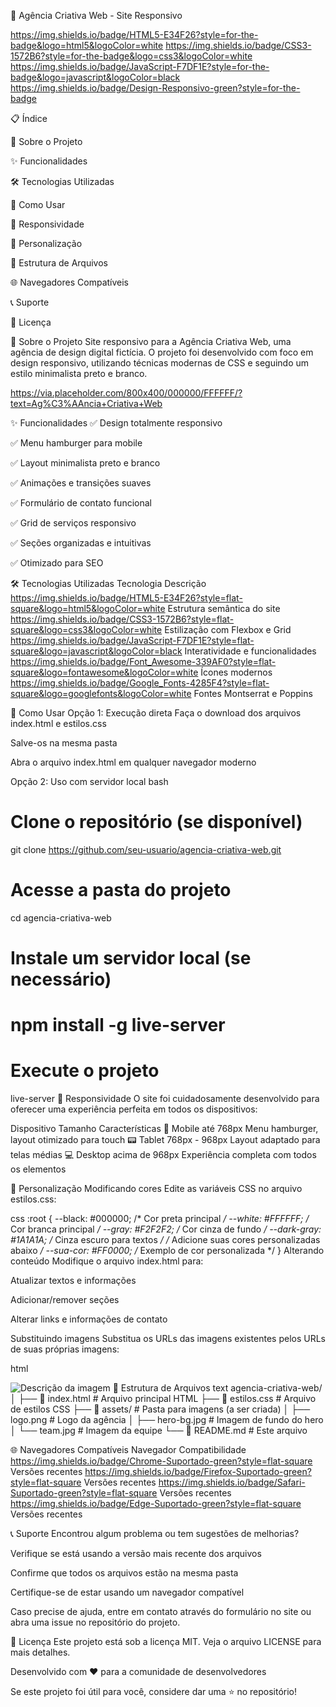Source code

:🎨 Agência Criativa Web - Site Responsivo

https://img.shields.io/badge/HTML5-E34F26?style=for-the-badge&logo=html5&logoColor=white
https://img.shields.io/badge/CSS3-1572B6?style=for-the-badge&logo=css3&logoColor=white
https://img.shields.io/badge/JavaScript-F7DF1E?style=for-the-badge&logo=javascript&logoColor=black
https://img.shields.io/badge/Design-Responsivo-green?style=for-the-badge

📋 Índice

📖 Sobre o Projeto

✨ Funcionalidades

🛠️ Tecnologias Utilizadas

🚀 Como Usar

📱 Responsividade

🎨 Personalização

📁 Estrutura de Arquivos

🌐 Navegadores Compatíveis

📞 Suporte

📄 Licença

📖 Sobre o Projeto
Site responsivo para a Agência Criativa Web, uma agência de design digital fictícia. O projeto foi desenvolvido com foco em design responsivo, utilizando técnicas modernas de CSS e seguindo um estilo minimalista preto e branco.

https://via.placeholder.com/800x400/000000/FFFFFF/?text=Ag%C3%AAncia+Criativa+Web

✨ Funcionalidades
✅ Design totalmente responsivo

✅ Menu hamburger para mobile

✅ Layout minimalista preto e branco

✅ Animações e transições suaves

✅ Formulário de contato funcional

✅ Grid de serviços responsivo

✅ Seções organizadas e intuitivas

✅ Otimizado para SEO

🛠️ Tecnologias Utilizadas
Tecnologia	Descrição
https://img.shields.io/badge/HTML5-E34F26?style=flat-square&logo=html5&logoColor=white	Estrutura semântica do site
https://img.shields.io/badge/CSS3-1572B6?style=flat-square&logo=css3&logoColor=white	Estilização com Flexbox e Grid
https://img.shields.io/badge/JavaScript-F7DF1E?style=flat-square&logo=javascript&logoColor=black	Interatividade e funcionalidades
https://img.shields.io/badge/Font_Awesome-339AF0?style=flat-square&logo=fontawesome&logoColor=white	Ícones modernos
https://img.shields.io/badge/Google_Fonts-4285F4?style=flat-square&logo=googlefonts&logoColor=white	Fontes Montserrat e Poppins

🚀 Como Usar
Opção 1: Execução direta
Faça o download dos arquivos index.html e estilos.css

Salve-os na mesma pasta

Abra o arquivo index.html em qualquer navegador moderno

Opção 2: Uso com servidor local
bash
# Clone o repositório (se disponível)
git clone https://github.com/seu-usuario/agencia-criativa-web.git

# Acesse a pasta do projeto
cd agencia-criativa-web

# Instale um servidor local (se necessário)
# npm install -g live-server

# Execute o projeto
live-server
📱 Responsividade
O site foi cuidadosamente desenvolvido para oferecer uma experiência perfeita em todos os dispositivos:

Dispositivo	Tamanho	Características
📱 Mobile	até 768px	Menu hamburger, layout otimizado para touch
📟 Tablet	768px - 968px	Layout adaptado para telas médias
💻 Desktop	acima de 968px	Experiência completa com todos os elementos

🎨 Personalização
Modificando cores
Edite as variáveis CSS no arquivo estilos.css:

css
:root {
    --black: #000000;           /* Cor preta principal */
    --white: #FFFFFF;           /* Cor branca principal */
    --gray: #F2F2F2;            /* Cor cinza de fundo */
    --dark-gray: #1A1A1A;       /* Cinza escuro para textos */
    /* Adicione suas cores personalizadas abaixo */
    --sua-cor: #FF0000;         /* Exemplo de cor personalizada */
}
Alterando conteúdo
Modifique o arquivo index.html para:

Atualizar textos e informações

Adicionar/remover seções

Alterar links e informações de contato

Substituindo imagens
Substitua os URLs das imagens existentes pelos URLs de suas próprias imagens:

html
<!-- Exemplo: -->
<img src="https://seudominio.com/sua-imagem.jpg" alt="Descrição da imagem">
📁 Estrutura de Arquivos
text
agencia-criativa-web/
│
├── 📄 index.html          # Arquivo principal HTML
├── 🎨 estilos.css         # Arquivo de estilos CSS
├── 📸 assets/             # Pasta para imagens (a ser criada)
│   ├── logo.png           # Logo da agência
│   ├── hero-bg.jpg        # Imagem de fundo do hero
│   └── team.jpg           # Imagem da equipe
└── 📖 README.md           # Este arquivo

🌐 Navegadores Compatíveis
Navegador	Compatibilidade
https://img.shields.io/badge/Chrome-Suportado-green?style=flat-square	Versões recentes
https://img.shields.io/badge/Firefox-Suportado-green?style=flat-square	Versões recentes
https://img.shields.io/badge/Safari-Suportado-green?style=flat-square	Versões recentes
https://img.shields.io/badge/Edge-Suportado-green?style=flat-square	Versões recentes

📞 Suporte
Encontrou algum problema ou tem sugestões de melhorias?

Verifique se está usando a versão mais recente dos arquivos

Confirme que todos os arquivos estão na mesma pasta

Certifique-se de estar usando um navegador compatível

Caso precise de ajuda, entre em contato através do formulário no site ou abra uma issue no repositório do projeto.

📄 Licença
Este projeto está sob a licença MIT. Veja o arquivo LICENSE para mais detalhes.

Desenvolvido com ❤️ para a comunidade de desenvolvedores

Se este projeto foi útil para você, considere dar uma ⭐ no repositório!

### Requirement
Repeat the data above exactly, leaving out any pictures it holds.

### Task solution
Source code

:🎨 Agência Criativa Web - Site Responsivo

https://img.shields.io/badge/HTML5-E34F26?style=for-the-badge&logo=html5&logoColor=white
https://img.shields.io/badge/CSS3-1572B6?style=for-the-badge&logo=css3&logoColor=white
https://img.shields.io/badge/JavaScript-F7DF1E?style=for-the-badge&logo=javascript&logoColor=black
https://img.shields.io/badge/Design-Responsivo-green?style=for-the-badge

📋 Índice

📖 Sobre o Projeto

✨ Funcionalidades

🛠️ Tecnologias Utilizadas

🚀 Como Usar

📱 Responsividade

🎨 Personalização

📁 Estrutura de Arquivos

🌐 Navegadores Compatíveis

📞 Suporte

📄 Licença

📖 Sobre o Projeto
Site responsivo para a Agência Criativa Web, uma agência de design digital fictícia. O projeto foi desenvolvido com foco em design responsivo, utilizando técnicas modernas de CSS e seguindo um estilo minimalista preto e branco.

https://via.placeholder.com/800x400/000000/FFFFFF/?text=Ag%C3%AAncia+Criativa+Web

✨ Funcionalidades
✅ Design totalmente responsivo

✅ Menu hamburger para mobile

✅ Layout minimalista preto e branco

✅ Animações e transições suaves

✅ Formulário de contato funcional

✅ Grid de serviços responsivo

✅ Seções organizadas e intuitivas

✅ Otimizado para SEO

🛠️ Tecnologias Utilizadas
Tecnologia	Descrição
https://img.shields.io/badge/HTML5-E34F26?style=flat-square&logo=html5&logoColor=white	Estrutura semântica do site
https://img.shields.io/badge/CSS3-1572B6?style=flat-square&logo=css3&logoColor=white	Estilização com Flexbox e Grid
https://img.shields.io/badge/JavaScript-F7DF1E?style=flat-square&logo=javascript&logoColor=black	Interatividade e funcionalidades
https://img.shields.io/badge/Font_Awesome-339AF0?style=flat-square&logo=fontawesome&logoColor=white	Ícones modernos
https://img.shields.io/badge/Google_Fonts-4285F4?style=flat-square&logo=googlefonts&logoColor=white	Fontes Montserrat e Poppins

🚀 Como Usar
Opção 1: Execução direta
Faça o download dos arquivos index.html e estilos.css

Salve-os na mesma pasta

Abra o arquivo index.html em qualquer navegador moderno

Opção 2: Uso com servidor local
bash
# Clone o repositório (se disponível)
git clone https://github.com/seu-usuario/agencia-criativa-web.git

# Acesse a pasta do projeto
cd agencia-criativa-web

# Instale um servidor local (se necessário)
# npm install -g live-server

# Execute o projeto
live-server
📱 Responsividade
O site foi cuidadosamente desenvolvido para oferecer uma experiência perfeita em todos os dispositivos:

Dispositivo	Tamanho	Características
📱 Mobile	até 768px	Menu hamburger, layout otimizado para touch
📟 Tablet	768px - 968px	Layout adaptado para telas médias
💻 Desktop	acima de 968px	Experiência completa com todos os elementos

🎨 Personalização
Modificando cores
Edite as variáveis CSS no arquivo estilos.css:

css
:root {
    --black: #000000;           /* Cor preta principal */
    --white: #FFFFFF;           /* Cor branca principal */
    --gray: #F2F2F2;            /* Cor cinza de fundo */
    --dark-gray: #1A1A1A;       /* Cinza escuro para textos */
    /* Adicione suas cores personalizadas abaixo */
    --sua-cor: #FF0000;         /* Exemplo de cor personalizada */
}
Alterando conteúdo
Modifique o arquivo index.html para:

Atualizar textos e informações

Adicionar/remover seções

Alterar links e informações de contato

Substituindo imagens
Substitua os URLs das imagens existentes pelos URLs de suas próprias imagens:

html
<!-- Exemplo: -->
<img src="https://seudominio.com/sua-imagem.jpg" alt="Descrição da imagem">
📁 Estrutura de Arquivos
text
agencia-criativa-web/
│
├── 📄 index.html          # Arquivo principal HTML
├── 🎨 estilos.css         # Arquivo de estilos CSS
├── 📸 assets/             # Pasta para imagens (a ser criada)
│   ├── logo.png           # Logo da agência
│   ├── hero-bg.jpg        # Imagem de fundo do hero
│   └── team.jpg           # Imagem da equipe
└── 📖 README.md           # Este arquivo

🌐 Navegadores Compatíveis
Navegador	Compatibilidade
https://img.shields.io/badge/Chrome-Suportado-green?style=flat-square	Versões recentes
https://img.shields.io/badge/Firefox-Suportado-green?style=flat-square	Versões recentes
https://img.shields.io/badge/Safari-Suportado-green?style=flat-square	Versões recentes
https://img.shields.io/badge/Edge-Suportado-green?style=flat-square	Versões recentes

📞 Suporte
Encontrou algum problema ou tem sugestões de melhorias?

Verifique se está usando a versão mais recente dos arquivos

Confirme que todos os arquivos estão na mesma pasta

Certifique-se de estar usando um navegador compatível

Caso precise de ajuda, entre em contato através do formulário no site ou abra uma issue no repositório do projeto.

📄 Licença
Este projeto está sob a licença MIT. Veja o arquivo LICENSE para mais detalhes.

Desenvolvido com ❤️ para a comunidade de desenvolvedores

Se este projeto foi útil para você, considere dar uma ⭐ no repositório!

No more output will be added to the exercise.